- TASK STATEMENT: Go through the records, and copy each line in which the string "More" is present.
┌─ AVAILABLE DATA
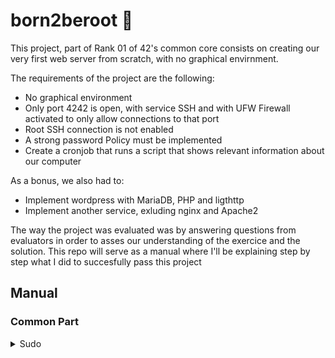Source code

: # born2beroot 🐧

This project, part of Rank 01 of 42's common core consists on creating our very first web server from scratch, with no graphical envirnment.

The requirements of the project are the following:

- No graphical environment
- Only port 4242 is open, with service SSH and with UFW Firewall activated to only allow connections to that port
- Root SSH connection is not enabled
- A strong password Policy must be implemented
- Create a cronjob that runs a script that shows relevant information about our computer

As a bonus, we also had to:

- Implement wordpress with MariaDB, PHP and ligthttp
- Implement another service, exluding nginx and Apache2

The way the project was evaluated was by answering questions from evaluators in order to asses our understanding of the exercice and the solution. This repo will serve as a manual where I'll be explaining step by step what I did to succesfully pass this project

## Manual

### Common Part

<details>
  <summary>
    Sudo
  </summary>
  
After installing the virtual machine with Virtual Box and opening it, what I did is install sudo, a utility from linux that allows us to execute programs or edit files with other user's permission. In fact, it stands for "substitute user do". It is widely used to make root that substitute and thus, we can also interpret it as "super user do". 🦸

The installation process it's quite simple, since we only have to execute the following command as root:
```shell
apt install sudo
```
It's a good moment now to mention one of the things the project subject asks for, and it's understanding evey command that we execute, so here is a little explanation of what happened here:

#### APT vs apt vs aptitude

- **APT** stands for _Advanced Packaging Tool_. It was introduced by debian as a tool to install packages on our system. It is a low level command-line tool for searching and managing packages 📦.

- **aptitude** is also used to manage packages. This one has a Text-Based user interface 👾 and can emulate most functionalities from **APT**, but it improves them at some point by giving a common tool to install packages, show versions and also look for them, since it implements a good search syntax. More info can be found on debian's [aptitude](https://wiki.debian.org/Aptitude) wiki 📑.

- **apt** is quite the same as aptitude, with the main difference being that it does not provide a user interface ❎ and the only way to interact with it is through the command line. More info can be found on debian's [apt](https://wiki.debian.org/AptCLI) wiki 📑.

We are using **apt** since we don't need all the functionalities that aptitude offers, and also since **apt** is the deffault package manager, we will be using that one.
It takes two arguments: 
1. The first one is the action we want to do, in this case install a package
2. The second one is the name of the package. Since we are installing ``sudo`` we write **sudo**
After typing that and hittin enter, it will start installing ``sudo``

Once it is installed we can start using it without using root's account and simply putting ```sudo``` before the command to execute it as super user.
</details>

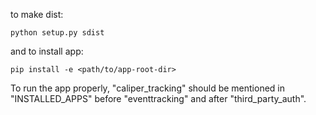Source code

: to make dist:

```
python setup.py sdist
```

and to install app:

```
pip install -e <path/to/app-root-dir>
```

To run the app properly, "caliper_tracking" should be mentioned in "INSTALLED_APPS" before "eventtracking" and after "third_party_auth".

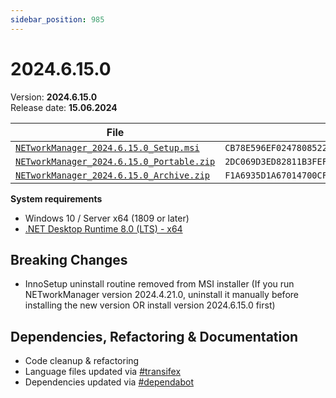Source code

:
 ```yaml
---
sidebar_position: 985
---
```


# 2024.6.15.0

Version: **2024.6.15.0** <br />
Release date: **15.06.2024**

| File                                                                                                                                                              | `SHA256`                                                           |
| ----------------------------------------------------------------------------------------------------------------------------------------------------------------- | ------------------------------------------------------------------ |
| [`NETworkManager_2024.6.15.0_Setup.msi`](https://github.com/BornToBeRoot/NETworkManager/releases/download/2024.6.15.0/NETworkManager_2024.6.15.0_Setup.msi)       | `CB78E596EF0247808522B6F5883CD154BF0A8630496E2545AAF99E1B324E3D9B` |
| [`NETworkManager_2024.6.15.0_Portable.zip`](https://github.com/BornToBeRoot/NETworkManager/releases/download/2024.6.15.0/NETworkManager_2024.6.15.0_Portable.zip) | `2DC069D3ED82811B3FEF0FE00956AA53F6153F233A3AE08DF42104BB2BEFAD97` |
| [`NETworkManager_2024.6.15.0_Archive.zip`](https://github.com/BornToBeRoot/NETworkManager/releases/download/2024.6.15.0/NETworkManager_2024.6.15.0_Archive.zip)   | `F1A6935D1A67014700CF2A8315E7CB8013F4084B38297E0DCB0E0C2F551E0A04` |

**System requirements**

- Windows 10 / Server x64 (1809 or later)
- [.NET Desktop Runtime 8.0 (LTS) - x64](https://dotnet.microsoft.com/en-us/download/dotnet/8.0/runtime)

## Breaking Changes

- InnoSetup uninstall routine removed from MSI installer (If you run NETworkManager version 2024.4.21.0, uninstall it manually before installing the new version OR install version 2024.6.15.0 first)

## Dependencies, Refactoring & Documentation

- Code cleanup & refactoring
- Language files updated via [#transifex](https://github.com/BornToBeRoot/NETworkManager/pulls?q=author%3Aapp%2Ftransifex-integration)
- Dependencies updated via [#dependabot](https://github.com/BornToBeRoot/NETworkManager/pulls?q=author%3Aapp%2Fdependabot)
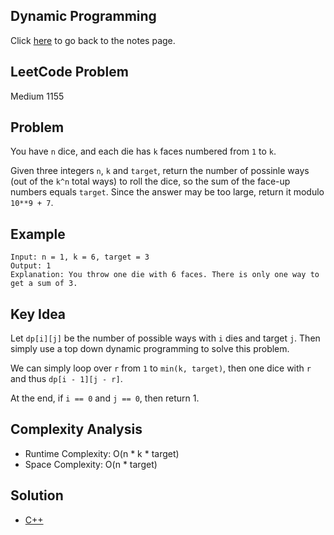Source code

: ## Dynamic Programming
Click [here](../../dynamic_programming/notes.md) to go back to the notes page.

## LeetCode Problem
Medium 1155

## Problem
You have `n` dice, and each die has `k` faces numbered from `1` to `k`.

Given three integers `n`, `k` and `target`, return the number of possinle ways (out of the `k^n` total ways) to roll the dice, so the sum of the face-up numbers equals `target`. Since the answer may be too large, return it modulo `10**9 + 7`.

## Example
```
Input: n = 1, k = 6, target = 3
Output: 1
Explanation: You throw one die with 6 faces. There is only one way to get a sum of 3.
```

## Key Idea
Let `dp[i][j]` be the number of possible ways with `i` dies and target `j`. Then simply use a top down dynamic programming to solve this problem.

We can simply loop over `r` from `1` to `min(k, target)`, then one dice with `r` and thus `dp[i - 1][j - r]`.

At the end, if `i == 0` and `j == 0`, then return 1.

## Complexity Analysis
- Runtime Complexity: O(n * k * target)
- Space Complexity: O(n * target)

## Solution
- [C++](solution.cpp)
└─
- SOLUTION TO THE PROBLEM:
- **aptitude** is also used to manage packages. This one has a Text-Based user interface 👾 and can emulate most functionalities from **APT**, but it improves them at some point by giving a common tool to install packages, show versions and also look for them, since it implements a good search syntax. More info can be found on debian's [aptitude](https://wiki.debian.org/Aptitude) wiki 📑.
- **apt** is quite the same as aptitude, with the main difference being that it does not provide a user interface ❎ and the only way to interact with it is through the command line. More info can be found on debian's [apt](https://wiki.debian.org/AptCLI) wiki 📑.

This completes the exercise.